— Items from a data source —
********************

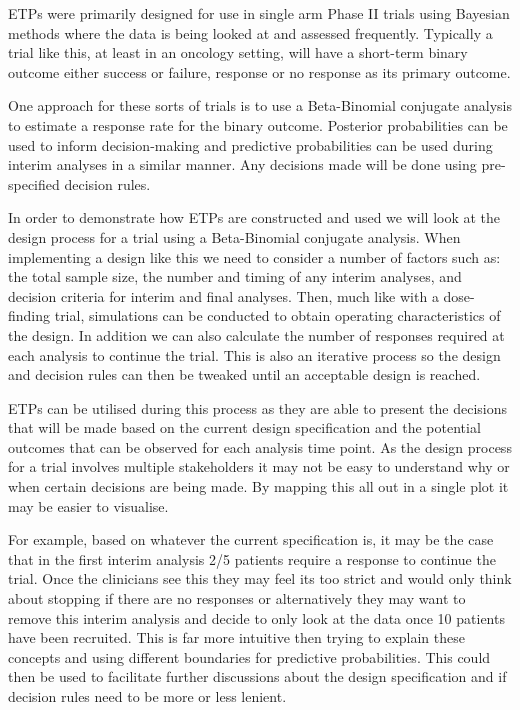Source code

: ETPs were primarily designed for use in single arm Phase \RN{2} trials using Bayesian methods where the data is being looked at and assessed frequently. Typically a trial like this, at least in an oncology setting, will have a short-term binary outcome either success or failure, response or no response as its primary outcome. 

One approach for these sorts of trials is to use a Beta-Binomial conjugate analysis to estimate a response rate for the binary outcome. Posterior probabilities can be used to inform decision-making and predictive probabilities can be used during interim analyses in a similar manner. Any decisions made will be done using pre-specified decision rules.

In order to demonstrate how ETPs are constructed and used we will look at the design process for a trial using a Beta-Binomial conjugate analysis. When implementing a design like this we need to consider a number of factors such as: the total sample size, the number and timing of any interim analyses, and decision criteria for interim and final analyses. Then, much like with a dose-finding trial, simulations can be conducted to obtain operating characteristics of the design. In addition we can also calculate the number of responses required at each analysis to continue the trial. This is also an iterative process so the design and decision rules can then be tweaked until an acceptable design is reached. 

ETPs can be utilised during this process as they are able to present the decisions that will be made based on the current design specification and the potential outcomes that can be observed for each analysis time point. As the design process for a trial involves multiple stakeholders it may not be easy to understand why or when certain decisions are being made. By mapping this all out in a single plot it may be easier to visualise. 

For example, based on whatever the current specification is, it may be the case that in the first interim analysis 2/5 patients require a response to continue the trial. Once the clinicians see this they may feel its too strict and would only think about stopping if there are no responses or alternatively they may want to remove this interim analysis and decide to only look at the data once 10 patients have been recruited. This is far more intuitive then trying to explain these concepts and using different boundaries for predictive probabilities. This could then be used to facilitate further discussions about the design specification and if decision rules need to be more or less lenient.  

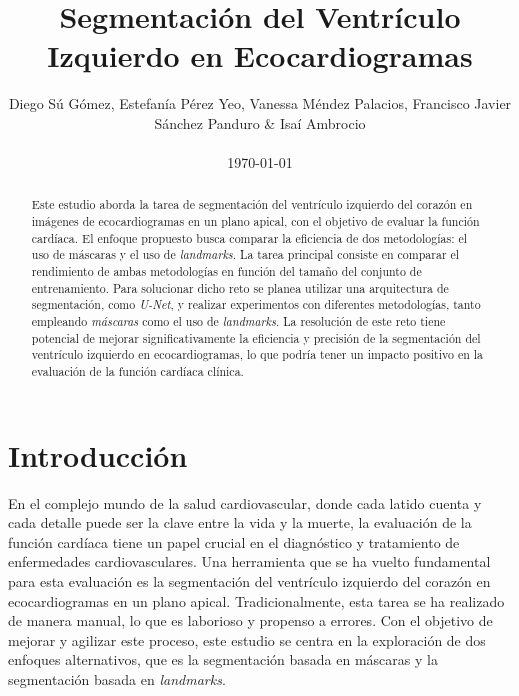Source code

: \documentclass[runningheads]{llncs}
\begin{document}
%
\title{Segmentación del Ventrículo Izquierdo en Ecocardiogramas}
%
%
\author{Diego Sú Gómez, Estefanía Pérez Yeo, Vanessa Méndez Palacios, Francisco Javier Sánchez Panduro \& Isaí Ambrocio \\ \ \\
\today}
%
%
%
\maketitle             %
%
\begin{abstract}
Este estudio aborda la tarea de segmentación del ventrículo izquierdo del corazón en imágenes de ecocardiogramas en un plano apical, con el objetivo de evaluar la función cardíaca. El enfoque propuesto busca comparar la eficiencia de dos metodologías: el uso de máscaras y el uso de \textit{landmarks}. La tarea principal consiste en comparar el rendimiento de ambas metodologías en función del tamaño del conjunto de entrenamiento. Para solucionar dicho reto se planea utilizar una arquitectura de segmentación, como \textit{U-Net}, y realizar experimentos con diferentes metodologías, tanto empleando \textit{máscaras} como el uso de \textit{landmarks}. La resolución de este reto tiene potencial de mejorar significativamente la eficiencia y precisión de la segmentación del ventrículo izquierdo en ecocardiogramas, lo que podría tener un impacto positivo en la evaluación de la función cardíaca clínica.

\end{abstract}
%
%
%
\newpage
\section{Introducción}
En el complejo mundo de la salud cardiovascular, donde cada latido cuenta y cada detalle puede ser la clave entre la vida y la muerte, la evaluación de la función cardíaca tiene un papel crucial en el diagnóstico y tratamiento de enfermedades cardiovasculares. Una herramienta que se ha vuelto fundamental para esta evaluación es la segmentación del ventrículo izquierdo del corazón en ecocardiogramas en un plano apical. Tradicionalmente, esta tarea se ha realizado de manera manual, lo que es laborioso y propenso a errores. Con el objetivo de mejorar y agilizar este proceso, este estudio se centra en la exploración de dos enfoques alternativos, que es la segmentación basada en máscaras y la segmentación basada en \textit{landmarks}.
\end{document}
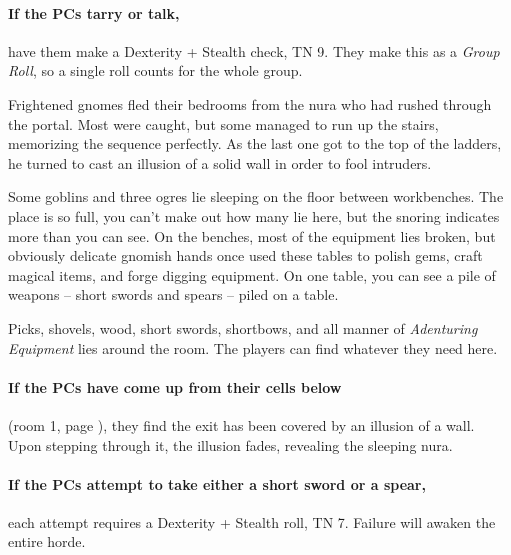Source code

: \begin{multicols}{2}
\paragraph{If the PCs tarry or talk,}
have them make a Dexterity + Stealth check, TN 9.
They make this as a \textit{Group Roll}, so a single roll counts for the whole group.


\label{laddertop}

\begin{exampletext}

	Frightened gnomes fled their bedrooms from the nura who had rushed through the portal.
	Most were caught, but some managed to run up the stairs, memorizing the sequence perfectly.
	As the last one got to the top of the ladders, he turned to cast an illusion of a solid wall in order to fool intruders.

\end{exampletext}

\begin{boxtext}

	Some goblins and three ogres lie sleeping on the floor between workbenches.
	The place is so full, you can't make out how many lie here, but the snoring indicates more than you can see.
	On the benches, most of the equipment lies broken, but obviously delicate gnomish hands once used these tables to polish gems, craft magical items, and forge digging equipment.
	On one table, you can see a pile of weapons -- short swords and spears -- piled on a table.

\end{boxtext}

Picks, shovels, wood, short swords, shortbows, and all manner of \textit{Adenturing Equipment} lies around the room.
The players can find whatever they need here.

\paragraph{If the PCs have come up from their cells below}
(room 1, page \pageref{entrycell}), they find the exit has been covered by an illusion of a wall.
Upon stepping through it, the illusion fades, revealing the sleeping nura.

\paragraph{If the PCs attempt to take either a short sword or a spear,}
each attempt requires a Dexterity + Stealth roll, TN 7.
Failure will awaken the entire horde.


\end{multicols}
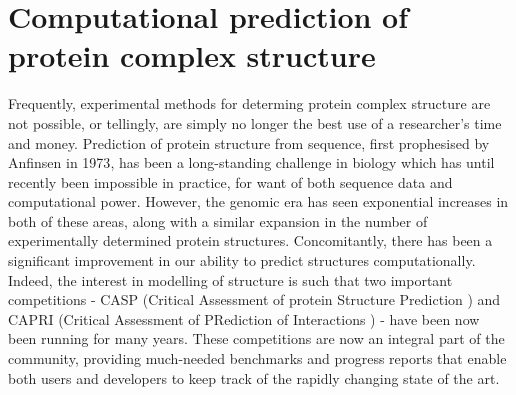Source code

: \documentclass[a4paper,11pt,twoside,openright]{scrbook}
\begin{document}
\section{Computational prediction of protein complex structure}
Frequently, experimental methods for determing protein complex structure are not possible, or tellingly, are simply no longer the best use of a researcher's time and money. Prediction of protein structure from sequence, first prophesised by Anfinsen in 1973\cite{Anfinsen1973}, has been a long-standing challenge in biology which has until recently been impossible in practice, for want of both sequence data and computational power. However, the genomic era has seen exponential increases in both of these areas, along with a similar expansion in the number of experimentally determined protein structures. Concomitantly, there has been a significant improvement in our ability to predict structures computationally. Indeed, the interest in modelling of structure is such that two important competitions - CASP (Critical Assessment of protein Structure Prediction \cite{Moult1995}) and CAPRI (Critical Assessment of PRediction of Interactions \cite{Janin2003}) - have been now been running for many years. These competitions are now an integral part of the community, providing much-needed benchmarks and progress reports that enable both users and developers to keep track of the rapidly changing state of the art.
\end{document}
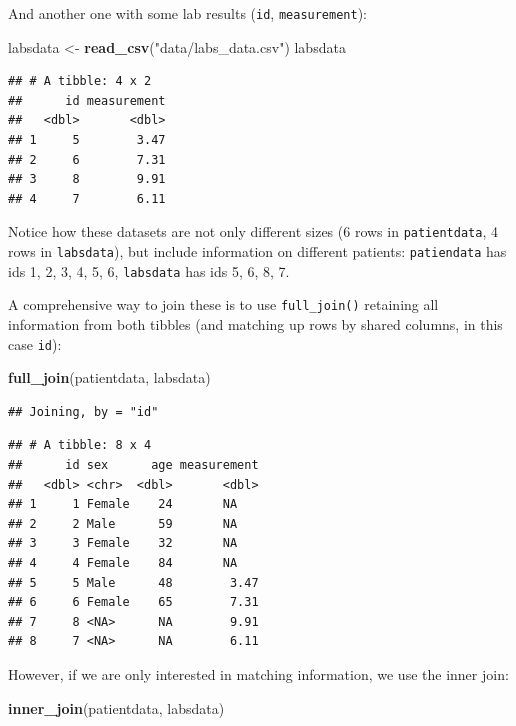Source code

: \documentclass[
  12pt,
  krantz2]{krantz}
\makeatletter
\newenvironment{Shaded}{\begin{snugshade}}{\end{snugshade}}
\newcommand{\KeywordTok}[1]{\textcolor[rgb]{0.13,0.29,0.53}{\textbf{#1}}}
\newcommand{\NormalTok}[1]{#1}
\newcommand{\StringTok}[1]{\textcolor[rgb]{0.31,0.60,0.02}{#1}}
\newenvironment{kframe}{%
\medskip{}
\setlength{\fboxsep}{.8em}
 \def\at@end@of@kframe{}%
 \ifinner\ifhmode%
  \def\at@end@of@kframe{\end{minipage}}%
  \begin{minipage}{\columnwidth}%
 \fi\fi%
 \def\FrameCommand##1{\hskip\@totalleftmargin \hskip-\fboxsep
 \colorbox{shadecolor}{##1}\hskip-\fboxsep
     \hskip-\linewidth \hskip-\@totalleftmargin \hskip\columnwidth}%
 \MakeFramed {\advance\hsize-\width
   \@totalleftmargin\z@ \linewidth\hsize
   \@setminipage}}%
 {\par\unskip\endMakeFramed%
 \at@end@of@kframe}
\renewenvironment{Shaded}{\begin{kframe}}{\end{kframe}}
\makeatother
\begin{document}
And another one with some lab results (\texttt{id}, \texttt{measurement}):

\begin{Shaded}
\begin{Highlighting}[]
\NormalTok{labsdata <-}\StringTok{ }\KeywordTok{read_csv}\NormalTok{(}\StringTok{"data/labs_data.csv"}\NormalTok{)}
\NormalTok{labsdata}
\end{Highlighting}
\end{Shaded}

\begin{verbatim}
## # A tibble: 4 x 2
##      id measurement
##   <dbl>       <dbl>
## 1     5        3.47
## 2     6        7.31
## 3     8        9.91
## 4     7        6.11
\end{verbatim}

Notice how these datasets are not only different sizes (6 rows in \texttt{patientdata}, 4 rows in \texttt{labsdata}), but include information on different patients: \texttt{patiendata} has ids 1, 2, 3, 4, 5, 6, \texttt{labsdata} has ids 5, 6, 8, 7.

A comprehensive way to join these is to use \texttt{full\_join()} retaining all information from both tibbles (and matching up rows by shared columns, in this case \texttt{id}):

\begin{Shaded}
\begin{Highlighting}[]
\KeywordTok{full_join}\NormalTok{(patientdata, labsdata)}
\end{Highlighting}
\end{Shaded}

\begin{verbatim}
## Joining, by = "id"
\end{verbatim}

\begin{verbatim}
## # A tibble: 8 x 4
##      id sex      age measurement
##   <dbl> <chr>  <dbl>       <dbl>
## 1     1 Female    24       NA   
## 2     2 Male      59       NA   
## 3     3 Female    32       NA   
## 4     4 Female    84       NA   
## 5     5 Male      48        3.47
## 6     6 Female    65        7.31
## 7     8 <NA>      NA        9.91
## 8     7 <NA>      NA        6.11
\end{verbatim}

However, if we are only interested in matching information, we use the inner join:

\begin{Shaded}
\begin{Highlighting}[]
\KeywordTok{inner_join}\NormalTok{(patientdata, labsdata)}
\end{Highlighting}
\end{Shaded}
\end{document}
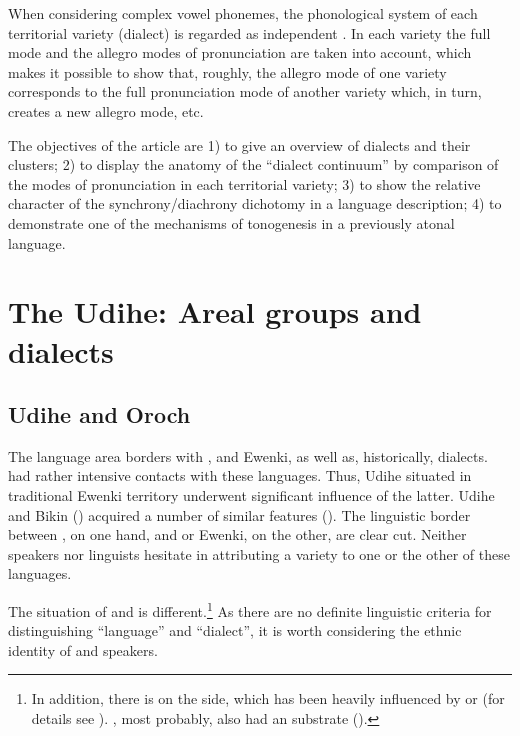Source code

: \documentclass[output=paper,colorlinks,citecolor=brown]{langscibook}
\begin{document}
When considering complex vowel phonemes, the phonological system of each territorial variety (dialect) is regarded as independent \citep{Trudgill1985}. In each variety the full mode and the allegro modes of pronunciation are taken into account, which makes it possible to show that, roughly, the allegro mode of one variety corresponds to the full pronunciation mode of another variety which, in turn, creates a new allegro mode, etc.

The objectives of the article are 1) to give an overview of  dialects and their clusters; 2) to display the anatomy of the “dialect continuum” by comparison of the modes of pronunciation in each territorial variety; 3) to show the relative character of the synchrony/diachrony dichotomy in a language description; 4) to demonstrate one of the mechanisms of tonogenesis in a previously atonal language. 


\section{The Udihe: Areal groups and dialects}

\subsection{Udihe and Oroch}

The  language area borders with ,  and Ewenki, as well as, historically,  dialects.  had rather intensive contacts with these languages. Thus,  Udihe situated in traditional Ewenki territory underwent significant influence of the latter.  Udihe and Bikin  () acquired a number of similar features (\citealt{Perekhvalskaya2001}). The linguistic border between , on one hand, and  or Ewenki, on the other, are clear cut. Neither speakers nor linguists hesitate in attributing a variety to one or the other of these languages.

The situation of  and  is different.\footnote{In addition, there is  on the  side, which has been heavily influenced by  or  (for details see \citealt{Hölzl2018b}). , most probably, also had an  substrate (\citealt{Pevnov2012}).} As there are no definite linguistic criteria for distinguishing “language” and “dialect”, it is worth considering the ethnic identity of  and  speakers. 
\end{document}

********************

— Problem to work on —
Identify each line in the records above that contains the word "measurement", and copy it out in full.

— Answer to this problem —
And another one with some lab results (\texttt{id}, \texttt{measurement}):
##      id measurement
##      id sex      age measurement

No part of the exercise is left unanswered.